Could you please write out the data shown below, exactly and in full?

Extracted data entries

◇ ◇ ◇ ◇

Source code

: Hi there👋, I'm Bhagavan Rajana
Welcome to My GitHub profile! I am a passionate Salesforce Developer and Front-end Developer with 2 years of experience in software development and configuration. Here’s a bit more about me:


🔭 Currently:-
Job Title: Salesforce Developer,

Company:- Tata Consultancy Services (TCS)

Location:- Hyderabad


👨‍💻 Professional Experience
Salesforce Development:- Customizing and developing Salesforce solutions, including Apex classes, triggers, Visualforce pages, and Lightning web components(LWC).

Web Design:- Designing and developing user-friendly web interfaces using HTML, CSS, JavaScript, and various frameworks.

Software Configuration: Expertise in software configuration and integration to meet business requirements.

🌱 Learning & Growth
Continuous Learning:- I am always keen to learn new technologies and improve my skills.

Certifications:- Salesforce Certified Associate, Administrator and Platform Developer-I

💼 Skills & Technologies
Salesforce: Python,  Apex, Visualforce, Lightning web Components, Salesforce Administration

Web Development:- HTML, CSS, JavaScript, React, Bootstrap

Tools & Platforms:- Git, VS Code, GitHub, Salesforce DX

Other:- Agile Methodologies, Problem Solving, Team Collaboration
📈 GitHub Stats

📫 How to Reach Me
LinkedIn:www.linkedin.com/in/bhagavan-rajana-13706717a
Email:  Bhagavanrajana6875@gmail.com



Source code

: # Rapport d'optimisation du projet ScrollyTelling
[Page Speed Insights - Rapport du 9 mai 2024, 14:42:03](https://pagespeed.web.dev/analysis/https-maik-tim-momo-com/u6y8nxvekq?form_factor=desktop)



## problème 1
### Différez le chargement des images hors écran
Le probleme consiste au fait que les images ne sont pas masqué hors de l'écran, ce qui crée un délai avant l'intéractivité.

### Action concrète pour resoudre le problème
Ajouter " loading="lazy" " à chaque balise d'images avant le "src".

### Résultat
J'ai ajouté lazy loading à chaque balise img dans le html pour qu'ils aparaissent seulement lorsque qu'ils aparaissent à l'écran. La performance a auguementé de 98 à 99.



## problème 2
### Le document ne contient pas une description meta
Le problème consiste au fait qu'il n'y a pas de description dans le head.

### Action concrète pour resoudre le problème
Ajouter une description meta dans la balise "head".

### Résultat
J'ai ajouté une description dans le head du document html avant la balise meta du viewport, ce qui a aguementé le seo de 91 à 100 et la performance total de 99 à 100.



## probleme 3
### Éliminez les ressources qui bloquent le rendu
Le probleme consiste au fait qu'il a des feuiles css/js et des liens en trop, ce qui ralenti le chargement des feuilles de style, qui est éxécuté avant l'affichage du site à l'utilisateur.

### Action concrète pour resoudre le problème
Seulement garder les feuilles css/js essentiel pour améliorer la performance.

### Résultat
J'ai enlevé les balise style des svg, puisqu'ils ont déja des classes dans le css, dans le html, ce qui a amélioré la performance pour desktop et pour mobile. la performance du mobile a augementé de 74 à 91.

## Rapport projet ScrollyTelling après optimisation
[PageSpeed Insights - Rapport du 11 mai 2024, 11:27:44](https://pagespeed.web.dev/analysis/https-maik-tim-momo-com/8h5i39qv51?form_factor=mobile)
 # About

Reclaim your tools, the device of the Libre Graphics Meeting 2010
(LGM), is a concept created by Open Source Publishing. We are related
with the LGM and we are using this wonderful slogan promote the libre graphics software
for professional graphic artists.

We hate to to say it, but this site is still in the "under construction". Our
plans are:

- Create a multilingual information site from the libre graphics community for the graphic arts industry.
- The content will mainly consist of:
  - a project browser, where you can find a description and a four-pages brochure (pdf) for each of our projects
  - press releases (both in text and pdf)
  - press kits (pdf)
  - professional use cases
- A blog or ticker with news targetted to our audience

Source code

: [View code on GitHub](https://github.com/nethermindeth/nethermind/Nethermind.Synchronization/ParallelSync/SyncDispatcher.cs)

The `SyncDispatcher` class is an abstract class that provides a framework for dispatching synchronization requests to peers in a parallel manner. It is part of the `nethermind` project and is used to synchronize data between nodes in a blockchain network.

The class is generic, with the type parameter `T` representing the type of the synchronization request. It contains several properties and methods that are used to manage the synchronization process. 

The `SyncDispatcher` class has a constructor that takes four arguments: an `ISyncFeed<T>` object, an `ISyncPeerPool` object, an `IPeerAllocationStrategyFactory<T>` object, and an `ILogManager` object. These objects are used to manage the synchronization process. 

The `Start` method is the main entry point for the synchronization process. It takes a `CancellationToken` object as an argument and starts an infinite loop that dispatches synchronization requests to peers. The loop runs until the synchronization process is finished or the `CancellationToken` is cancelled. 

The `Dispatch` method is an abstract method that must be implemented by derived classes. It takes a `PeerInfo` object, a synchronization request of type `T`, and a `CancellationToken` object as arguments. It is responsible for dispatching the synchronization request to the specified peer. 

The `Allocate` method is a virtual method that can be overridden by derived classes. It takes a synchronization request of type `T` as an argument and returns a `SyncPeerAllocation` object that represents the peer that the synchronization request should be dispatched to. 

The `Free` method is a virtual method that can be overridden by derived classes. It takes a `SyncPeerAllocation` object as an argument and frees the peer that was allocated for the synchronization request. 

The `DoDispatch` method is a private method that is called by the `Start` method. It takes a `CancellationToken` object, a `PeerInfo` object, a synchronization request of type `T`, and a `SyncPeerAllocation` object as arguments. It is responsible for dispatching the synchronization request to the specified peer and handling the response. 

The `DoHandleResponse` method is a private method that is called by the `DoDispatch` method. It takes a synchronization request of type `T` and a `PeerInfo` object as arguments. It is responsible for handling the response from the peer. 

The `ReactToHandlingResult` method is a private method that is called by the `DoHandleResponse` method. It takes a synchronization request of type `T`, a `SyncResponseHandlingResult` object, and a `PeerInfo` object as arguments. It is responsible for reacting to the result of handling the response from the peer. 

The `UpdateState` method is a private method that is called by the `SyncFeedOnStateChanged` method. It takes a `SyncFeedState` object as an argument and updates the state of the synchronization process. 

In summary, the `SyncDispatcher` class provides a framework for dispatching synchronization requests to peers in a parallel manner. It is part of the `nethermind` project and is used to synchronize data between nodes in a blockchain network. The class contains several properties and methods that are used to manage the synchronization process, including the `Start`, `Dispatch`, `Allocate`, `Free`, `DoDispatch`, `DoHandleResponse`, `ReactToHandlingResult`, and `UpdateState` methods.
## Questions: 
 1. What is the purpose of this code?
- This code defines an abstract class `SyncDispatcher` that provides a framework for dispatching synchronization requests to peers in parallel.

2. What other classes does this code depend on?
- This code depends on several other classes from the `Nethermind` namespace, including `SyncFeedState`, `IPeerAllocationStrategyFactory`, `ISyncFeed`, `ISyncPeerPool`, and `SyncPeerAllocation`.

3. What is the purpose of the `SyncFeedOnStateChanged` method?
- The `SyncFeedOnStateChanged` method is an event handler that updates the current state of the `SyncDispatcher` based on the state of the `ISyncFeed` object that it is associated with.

◇ ◇ ◇ ◇

**Task solution**:
Source code

: Hi there👋, I'm Bhagavan Rajana
Welcome to My GitHub profile! I am a passionate Salesforce Developer and Front-end Developer with 2 years of experience in software development and configuration. Here’s a bit more about me:


🔭 Currently:-
Job Title: Salesforce Developer,

Company:- Tata Consultancy Services (TCS)

Location:- Hyderabad


👨‍💻 Professional Experience
Salesforce Development:- Customizing and developing Salesforce solutions, including Apex classes, triggers, Visualforce pages, and Lightning web components(LWC).

Web Design:- Designing and developing user-friendly web interfaces using HTML, CSS, JavaScript, and various frameworks.

Software Configuration: Expertise in software configuration and integration to meet business requirements.

🌱 Learning & Growth
Continuous Learning:- I am always keen to learn new technologies and improve my skills.

Certifications:- Salesforce Certified Associate, Administrator and Platform Developer-I

💼 Skills & Technologies
Salesforce: Python,  Apex, Visualforce, Lightning web Components, Salesforce Administration

Web Development:- HTML, CSS, JavaScript, React, Bootstrap

Tools & Platforms:- Git, VS Code, GitHub, Salesforce DX

Other:- Agile Methodologies, Problem Solving, Team Collaboration
📈 GitHub Stats

📫 How to Reach Me
LinkedIn:www.linkedin.com/in/bhagavan-rajana-13706717a
Email:  Bhagavanrajana6875@gmail.com



Source code

: # Rapport d'optimisation du projet ScrollyTelling
[Page Speed Insights - Rapport du 9 mai 2024, 14:42:03](https://pagespeed.web.dev/analysis/https-maik-tim-momo-com/u6y8nxvekq?form_factor=desktop)



## problème 1
### Différez le chargement des images hors écran
Le probleme consiste au fait que les images ne sont pas masqué hors de l'écran, ce qui crée un délai avant l'intéractivité.

### Action concrète pour resoudre le problème
Ajouter " loading="lazy" " à chaque balise d'images avant le "src".

### Résultat
J'ai ajouté lazy loading à chaque balise img dans le html pour qu'ils aparaissent seulement lorsque qu'ils aparaissent à l'écran. La performance a auguementé de 98 à 99.



## problème 2
### Le document ne contient pas une description meta
Le problème consiste au fait qu'il n'y a pas de description dans le head.

### Action concrète pour resoudre le problème
Ajouter une description meta dans la balise "head".

### Résultat
J'ai ajouté une description dans le head du document html avant la balise meta du viewport, ce qui a aguementé le seo de 91 à 100 et la performance total de 99 à 100.



## probleme 3
### Éliminez les ressources qui bloquent le rendu
Le probleme consiste au fait qu'il a des feuiles css/js et des liens en trop, ce qui ralenti le chargement des feuilles de style, qui est éxécuté avant l'affichage du site à l'utilisateur.

### Action concrète pour resoudre le problème
Seulement garder les feuilles css/js essentiel pour améliorer la performance.

### Résultat
J'ai enlevé les balise style des svg, puisqu'ils ont déja des classes dans le css, dans le html, ce qui a amélioré la performance pour desktop et pour mobile. la performance du mobile a augementé de 74 à 91.

## Rapport projet ScrollyTelling après optimisation
[PageSpeed Insights - Rapport du 11 mai 2024, 11:27:44](https://pagespeed.web.dev/analysis/https-maik-tim-momo-com/8h5i39qv51?form_factor=mobile)
 # About

Reclaim your tools, the device of the Libre Graphics Meeting 2010
(LGM), is a concept created by Open Source Publishing. We are related
with the LGM and we are using this wonderful slogan promote the libre graphics software
for professional graphic artists.

We hate to to say it, but this site is still in the "under construction". Our
plans are:

- Create a multilingual information site from the libre graphics community for the graphic arts industry.
- The content will mainly consist of:
  - a project browser, where you can find a description and a four-pages brochure (pdf) for each of our projects
  - press releases (both in text and pdf)
  - press kits (pdf)
  - professional use cases
- A blog or ticker with news targetted to our audience

Source code

: [View code on GitHub](https://github.com/nethermindeth/nethermind/Nethermind.Synchronization/ParallelSync/SyncDispatcher.cs)

The `SyncDispatcher` class is an abstract class that provides a framework for dispatching synchronization requests to peers in a parallel manner. It is part of the `nethermind` project and is used to synchronize data between nodes in a blockchain network.

The class is generic, with the type parameter `T` representing the type of the synchronization request. It contains several properties and methods that are used to manage the synchronization process. 

The `SyncDispatcher` class has a constructor that takes four arguments: an `ISyncFeed<T>` object, an `ISyncPeerPool` object, an `IPeerAllocationStrategyFactory<T>` object, and an `ILogManager` object. These objects are used to manage the synchronization process. 

The `Start` method is the main entry point for the synchronization process. It takes a `CancellationToken` object as an argument and starts an infinite loop that dispatches synchronization requests to peers. The loop runs until the synchronization process is finished or the `CancellationToken` is cancelled. 

The `Dispatch` method is an abstract method that must be implemented by derived classes. It takes a `PeerInfo` object, a synchronization request of type `T`, and a `CancellationToken` object as arguments. It is responsible for dispatching the synchronization request to the specified peer. 

The `Allocate` method is a virtual method that can be overridden by derived classes. It takes a synchronization request of type `T` as an argument and returns a `SyncPeerAllocation` object that represents the peer that the synchronization request should be dispatched to. 

The `Free` method is a virtual method that can be overridden by derived classes. It takes a `SyncPeerAllocation` object as an argument and frees the peer that was allocated for the synchronization request. 

The `DoDispatch` method is a private method that is called by the `Start` method. It takes a `CancellationToken` object, a `PeerInfo` object, a synchronization request of type `T`, and a `SyncPeerAllocation` object as arguments. It is responsible for dispatching the synchronization request to the specified peer and handling the response. 

The `DoHandleResponse` method is a private method that is called by the `DoDispatch` method. It takes a synchronization request of type `T` and a `PeerInfo` object as arguments. It is responsible for handling the response from the peer. 

The `ReactToHandlingResult` method is a private method that is called by the `DoHandleResponse` method. It takes a synchronization request of type `T`, a `SyncResponseHandlingResult` object, and a `PeerInfo` object as arguments. It is responsible for reacting to the result of handling the response from the peer. 

The `UpdateState` method is a private method that is called by the `SyncFeedOnStateChanged` method. It takes a `SyncFeedState` object as an argument and updates the state of the synchronization process. 

In summary, the `SyncDispatcher` class provides a framework for dispatching synchronization requests to peers in a parallel manner. It is part of the `nethermind` project and is used to synchronize data between nodes in a blockchain network. The class contains several properties and methods that are used to manage the synchronization process, including the `Start`, `Dispatch`, `Allocate`, `Free`, `DoDispatch`, `DoHandleResponse`, `ReactToHandlingResult`, and `UpdateState` methods.
## Questions: 
 1. What is the purpose of this code?
- This code defines an abstract class `SyncDispatcher` that provides a framework for dispatching synchronization requests to peers in parallel.

2. What other classes does this code depend on?
- This code depends on several other classes from the `Nethermind` namespace, including `SyncFeedState`, `IPeerAllocationStrategyFactory`, `ISyncFeed`, `ISyncPeerPool`, and `SyncPeerAllocation`.

3. What is the purpose of the `SyncFeedOnStateChanged` method?
- The `SyncFeedOnStateChanged` method is an event handler that updates the current state of the `SyncDispatcher` based on the state of the `ISyncFeed` object that it is associated with.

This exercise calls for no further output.